++++ Data to process ++++

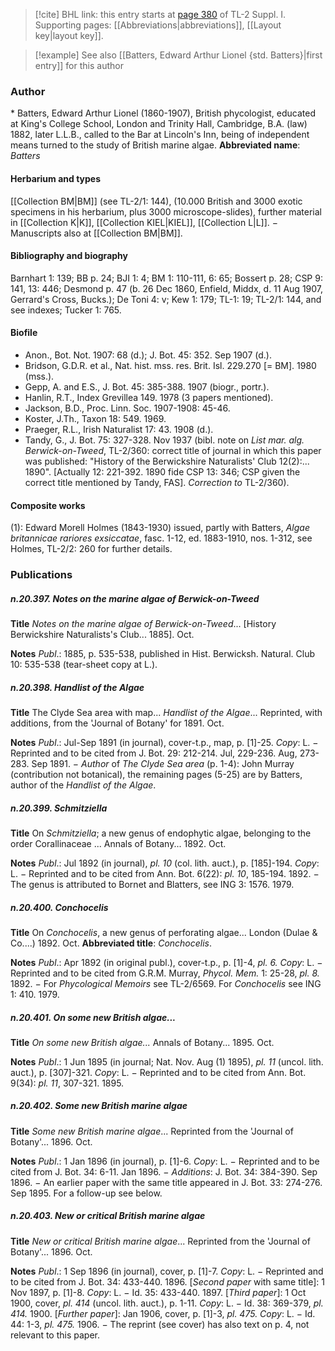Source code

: > [!cite] BHL link: this entry starts at [page 380](https://www.biodiversitylibrary.org/page/33265107) of TL-2 Suppl. I.
> Supporting pages: [[Abbreviations|abbreviations]], [[Layout key|layout key]].

> [!example] See also [[Batters, Edward Arthur Lionel {std. Batters}|first entry]] for this author

### Author

\* Batters, Edward Arthur Lionel (1860-1907), British phycologist, educated at King's College School, London and Trinity Hall, Cambridge, B.A. (law) 1882, later L.L.B., called to the Bar at Lincoln's Inn, being of independent means turned to the study of British marine algae. 
**Abbreviated name**: *Batters*

#### Herbarium and types

[[Collection BM|BM]] (see TL-2/1: 144), (10.000 British and 3000 exotic specimens in his herbarium, plus 3000 microscope-slides), further material in [[Collection K|K]], [[Collection KIEL|KIEL]], [[Collection L|L]]. − Manuscripts also at [[Collection BM|BM]].

#### Bibliography and biography

Barnhart 1: 139; BB p. 24; BJI 1: 4; BM 1: 110-111, 6: 65; Bossert p. 28; CSP 9: 141, 13: 446; Desmond p. 47 (b. 26 Dec 1860, Enfield, Middx, d. 11 Aug 1907, Gerrard's Cross, Bucks.); De Toni 4: v; Kew 1: 179; TL-1: 19; TL-2/1: 144, and see indexes; Tucker 1: 765.

#### Biofile

- Anon., Bot. Not. 1907: 68 (d.); J. Bot. 45: 352. Sep 1907 (d.).
- Bridson, G.D.R. et al., Nat. hist. mss. res. Brit. Isl. 229.270 \[= BM\]. 1980 (mss.).
- Gepp, A. and E.S., J. Bot. 45: 385-388. 1907 (biogr., portr.).
- Hanlin, R.T., Index Grevillea 149. 1978 (3 papers mentioned).
- Jackson, B.D., Proc. Linn. Soc. 1907-1908: 45-46.
- Koster, J.Th., Taxon 18: 549. 1969.
- Praeger, R.L., Irish Naturalist 17: 43. 1908 (d.).
- Tandy, G., J. Bot. 75: 327-328. Nov 1937 (bibl. note on *List mar. alg. Berwick-on-Tweed*, TL-2/360: correct title of journal in which this paper was published: "History of the Berwickshire Naturalists' Club 12(2):... 1890". \[Actually 12: 221-392. 1890 fide CSP 13: 346; CSP given the correct title mentioned by Tandy, FAS\]. *Correction to* TL-2/360).

#### Composite works

(1): Edward Morell Holmes (1843-1930) issued, partly with Batters, *Algae britannicae rariores exsiccatae*, fasc. 1-12, ed. 1883-1910, nos. 1-312, see Holmes, TL-2/2: 260 for further details.

### Publications

##### n.20.397. Notes on the marine algae of Berwick-on-Tweed

**Title**
*Notes on the marine algae of Berwick-on-Tweed*... \[History Berwickshire Naturalists's Club... 1885\]. Oct.

**Notes**
*Publ*.: 1885, p. 535-538, published in Hist. Berwicksh. Natural. Club 10: 535-538 (tear-sheet copy at L.).

##### n.20.398. Handlist of the Algae

**Title**
The Clyde Sea area with map... *Handlist of the Algae*... Reprinted, with additions, from the 'Journal of Botany' for 1891. Oct.

**Notes**
*Publ*.: Jul-Sep 1891 (in journal), cover-t.p., map, p. \[1\]-25. *Copy*: L. − Reprinted and to be cited from J. Bot. 29: 212-214. Jul, 229-236. Aug, 273-283. Sep 1891. − *Author* of *The Clyde Sea area* (p. 1-4): John Murray (contribution not botanical), the remaining pages (5-25) are by Batters, author of the *Handlist of the Algae*.

##### n.20.399. Schmitziella

**Title**
On *Schmitziella*; a new genus of endophytic algae, belonging to the order Corallinaceae ... Annals of Botany... 1892. Oct.

**Notes**
*Publ*.: Jul 1892 (in journal), *pl. 10* (col. lith. auct.), p. \[185\]-194. *Copy*: L. − Reprinted and to be cited from Ann. Bot. 6(22): *pl. 10*, 185-194. 1892. − The genus is attributed to Bornet and Blatters, see ING 3: 1576. 1979.

##### n.20.400. Conchocelis

**Title**
On *Conchocelis*, a new genus of perforating algae... London (Dulae & Co....) 1892. Oct.
**Abbreviated title**: *Conchocelis*.

**Notes**
*Publ*.: Apr 1892 (in original publ.), cover-t.p., p. \[1\]-4, *pl. 6.* *Copy*: L. − Reprinted and to be cited from G.R.M. Murray, *Phycol. Mem.* 1: 25-28, *pl. 8.* 1892. − For *Phycological Memoirs* see TL-2/6569. For *Conchocelis* see ING 1: 410. 1979.

##### n.20.401. On some new British algae...

**Title**
*On some new British algae...* Annals of Botany... 1895. Oct.

**Notes**
*Publ*.: 1 Jun 1895 (in journal; Nat. Nov. Aug (1) 1895), *pl. 11* (uncol. lith. auct.), p. \[307\]-321.
*Copy*: L. − Reprinted and to be cited from Ann. Bot. 9(34): *pl. 11*, 307-321. 1895.

##### n.20.402. Some new British marine algae

**Title**
*Some new British marine algae*... Reprinted from the 'Journal of Botany'... 1896. Oct.

**Notes**
*Publ*.: 1 Jan 1896 (in journal), p. \[1\]-6. *Copy*: L. − Reprinted and to be cited from J. Bot. 34: 6-11. Jan 1896. − *Additions*: J. Bot. 34: 384-390. Sep 1896. − An earlier paper with the same title appeared in J. Bot. 33: 274-276. Sep 1895. For a follow-up see below.

##### n.20.403. New or critical British marine algae

**Title**
*New or critical British marine algae*... Reprinted from the 'Journal of Botany'... 1896. Oct.

**Notes**
*Publ*.: 1 Sep 1896 (in journal), cover, p. \[1\]-7. *Copy*: L. − Reprinted and to be cited from J. Bot. 34: 433-440. 1896.
\[*Second paper* with same title\]: 1 Nov 1897, p. \[1\]-8. *Copy*: L. − Id. 35: 433-440. 1897.
\[*Third paper*\]: 1 Oct 1900, cover, *pl. 414* (uncol. lith. auct.), p. 1-11. *Copy*: L. − Id. 38: 369-379, *pl. 414.* 1900.
\[*Further paper*\]: Jan 1906, cover, p. \[1\]-3, *pl. 475.* *Copy*: L. − Id. 44: 1-3, *pl. 475.* 1906. − The reprint (see cover) has also text on p. 4, not relevant to this paper.

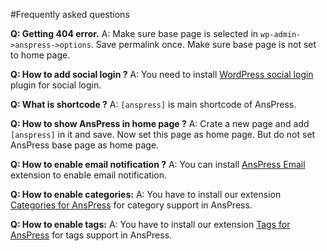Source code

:#Frequently asked questions

**Q: Getting 404 error.**
A: Make sure base page is selected in `wp-admin->anspress->options`. Save permalink once. Make sure base page is not set to home page.

**Q: How to add social login ?**
A: You need to install [WordPress social login](https://wordpress.org/plugins/wordpress-social-login/) plugin for social login.

**Q: What is shortcode ?**
A: `[anspress]` is main shortcode of AnsPress.

**Q: How to show AnsPress in home page ?**
A: Crate a new page and add `[anspress]` in it and save. Now set this page as home page. But do not set AnsPress base page as home page.

**Q: How to enable email notification ?**
A: You can install [AnsPress Email](https://anspress.io/download/anspress-email/) extension to enable email notification.

**Q: How to enable categories:**
A: You have to install our extension [Categories for AnsPress](https://anspress.io/download/categories-for-anspress/) for category support in AnsPress.

**Q: How to enable tags:**
A: You have to install our extension [Tags for AnsPress](https://anspress.io/download/tags-for-anspress/) for tags support in AnsPress.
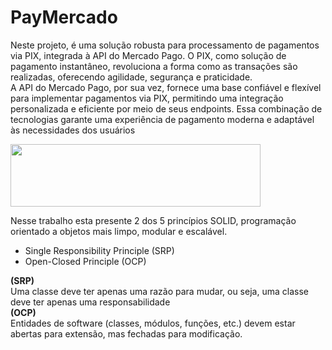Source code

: # PayMercado
Neste projeto, é uma solução robusta para processamento de pagamentos via PIX, integrada à API do Mercado Pago. O PIX, como solução de pagamento instantâneo, revoluciona a forma como as transações são realizadas, oferecendo agilidade, segurança e praticidade.                                                  
A API do Mercado Pago, por sua vez, fornece uma base confiável e flexível para implementar pagamentos via PIX, permitindo uma integração personalizada e eficiente por meio de seus endpoints. Essa combinação de tecnologias garante uma experiência de pagamento moderna e adaptável às necessidades dos usuários

<img src="https://logodownload.org/wp-content/uploads/2019/06/mercado-pago-logo.png" width="400" height="100">



Nesse trabalho esta presente 2 dos 5 princípios SOLID, programação orientado a objetos mais limpo, modular e escalável.

- Single Responsibility Principle (SRP)
-  Open-Closed Principle (OCP)
   
**(**SRP**)**                    
Uma classe deve ter apenas uma razão para mudar, ou seja, uma classe deve ter apenas uma responsabilidade       
**(**OCP**)**   
Entidades de software (classes, módulos, funções, etc.) devem estar abertas para extensão, mas fechadas para modificação.
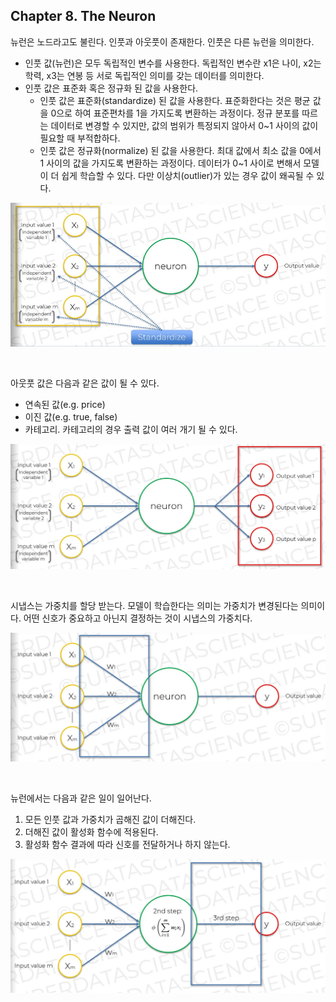 
## Chapter 8. The Neuron

뉴런은 노드라고도 불린다. 인풋과 아웃풋이 존재한다. 인풋은 다른 뉴런을 의미한다. 

- 인풋 값(뉴런)은 모두 독립적인 변수를 사용한다. 독립적인 변수란 x1은 나이, x2는 학력, x3는 연봉 등 서로 독립적인 의미를 갖는 데이터를 의미한다.
- 인풋 값은 표준화 혹은 정규화 된 값을 사용한다.
  - 인풋 값은 표준화(standardize) 된 값을 사용한다. 표준화한다는 것은 평균 값을 0으로 하여 표준편차를 1을 가지도록 변환하는 과정이다. 정규 분포를 따르는 데이터로 변경할 수 있지만, 값의 범위가 특정되지 않아서 0~1 사이의 값이 필요할 때 부적합하다.
  - 인풋 값은 정규화(normalize) 된 값을 사용한다. 최대 값에서 최소 값을 0에서 1 사이의 값을 가지도록 변환하는 과정이다. 데이터가 0~1 사이로 변해서 모델이 더 쉽게 학습할 수 있다. 다만 이상치(outlier)가 있는 경우 값이 왜곡될 수 있다.

<kbd>
  <img src="../images/chapter-08-01.png">
</kbd>

<p><br/></p>

아웃풋 값은 다음과 같은 값이 될 수 있다.

- 연속된 값(e.g. price)
- 이진 값(e.g. true, false) 
- 카테고리. 카테고리의 경우 출력 값이 여러 개기 될 수 있다.

<kbd>
  <img src="../images/chapter-08-02.png">
</kbd>

<p><br/></p>

시냅스는 가중치를 할당 받는다. 모델이 학습한다는 의미는 가중치가 변경된다는 의미이다. 어떤 신호가 중요하고 아닌지 결정하는 것이 시냅스의 가중치다.

<kbd>
  <img src="../images/chapter-08-03.png">
</kbd>

<p><br/></p>

뉴런에서는 다음과 같은 일이 일어난다.

1. 모든 인풋 값과 가중치가 곱해진 값이 더해진다.
2. 더해진 값이 활성화 함수에 적용된다. 
3. 활성화 함수 결과에 따라 신호를 전달하거나 하지 않는다.

<kbd>
  <img src="../images/chapter-08-04.png">
</kbd>
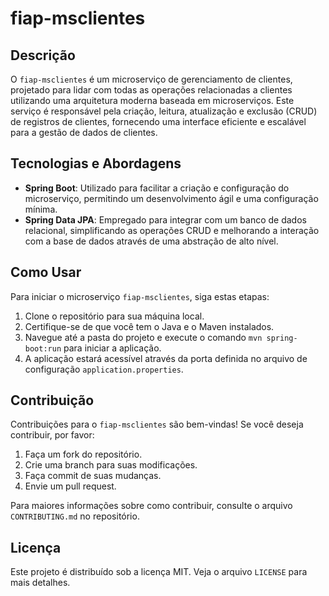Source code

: # fiap-msclientes

## Descrição
O `fiap-msclientes` é um microserviço de gerenciamento de clientes, projetado para lidar com todas as operações relacionadas a clientes utilizando uma arquitetura moderna baseada em microserviços. Este serviço é responsável pela criação, leitura, atualização e exclusão (CRUD) de registros de clientes, fornecendo uma interface eficiente e escalável para a gestão de dados de clientes.

## Tecnologias e Abordagens
- **Spring Boot**: Utilizado para facilitar a criação e configuração do microserviço, permitindo um desenvolvimento ágil e uma configuração mínima.
- **Spring Data JPA**: Empregado para integrar com um banco de dados relacional, simplificando as operações CRUD e melhorando a interação com a base de dados através de uma abstração de alto nível.

## Como Usar
Para iniciar o microserviço `fiap-msclientes`, siga estas etapas:
1. Clone o repositório para sua máquina local.
2. Certifique-se de que você tem o Java e o Maven instalados.
3. Navegue até a pasta do projeto e execute o comando `mvn spring-boot:run` para iniciar a aplicação.
4. A aplicação estará acessível através da porta definida no arquivo de configuração `application.properties`.

## Contribuição
Contribuições para o `fiap-msclientes` são bem-vindas! Se você deseja contribuir, por favor:
1. Faça um fork do repositório.
2. Crie uma branch para suas modificações.
3. Faça commit de suas mudanças.
4. Envie um pull request.

Para maiores informações sobre como contribuir, consulte o arquivo `CONTRIBUTING.md` no repositório.

## Licença
Este projeto é distribuído sob a licença MIT. Veja o arquivo `LICENSE` para mais detalhes.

++++

> _Exercise aim_
Go through the records, tally the lines holding the word "install", and give only the tally.

> _Output for this task_
4